The records below are to be transcribed word for word.
== Provided data ==
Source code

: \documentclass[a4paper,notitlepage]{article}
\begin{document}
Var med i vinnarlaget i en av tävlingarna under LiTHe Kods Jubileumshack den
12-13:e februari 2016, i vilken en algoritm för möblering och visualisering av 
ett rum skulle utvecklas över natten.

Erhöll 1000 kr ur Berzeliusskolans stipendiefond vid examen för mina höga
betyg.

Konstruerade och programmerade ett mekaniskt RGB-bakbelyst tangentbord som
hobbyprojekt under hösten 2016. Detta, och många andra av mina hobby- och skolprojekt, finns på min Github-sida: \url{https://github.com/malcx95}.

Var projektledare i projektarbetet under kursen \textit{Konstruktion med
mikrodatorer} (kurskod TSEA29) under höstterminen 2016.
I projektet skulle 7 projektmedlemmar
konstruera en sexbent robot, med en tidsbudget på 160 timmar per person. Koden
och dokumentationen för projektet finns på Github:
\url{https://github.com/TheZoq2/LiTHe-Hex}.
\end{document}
===
=== Expected answer ===
Source code

: \documentclass[a4paper,notitlepage]{article}
\begin{document}
Var med i vinnarlaget i en av tävlingarna under LiTHe Kods Jubileumshack den
12-13:e februari 2016, i vilken en algoritm för möblering och visualisering av 
ett rum skulle utvecklas över natten.

Erhöll 1000 kr ur Berzeliusskolans stipendiefond vid examen för mina höga
betyg.

Konstruerade och programmerade ett mekaniskt RGB-bakbelyst tangentbord som
hobbyprojekt under hösten 2016. Detta, och många andra av mina hobby- och skolprojekt, finns på min Github-sida: \url{https://github.com/malcx95}.

Var projektledare i projektarbetet under kursen \textit{Konstruktion med
mikrodatorer} (kurskod TSEA29) under höstterminen 2016.
I projektet skulle 7 projektmedlemmar
konstruera en sexbent robot, med en tidsbudget på 160 timmar per person. Koden
och dokumentationen för projektet finns på Github:
\url{https://github.com/TheZoq2/LiTHe-Hex}.
\end{document}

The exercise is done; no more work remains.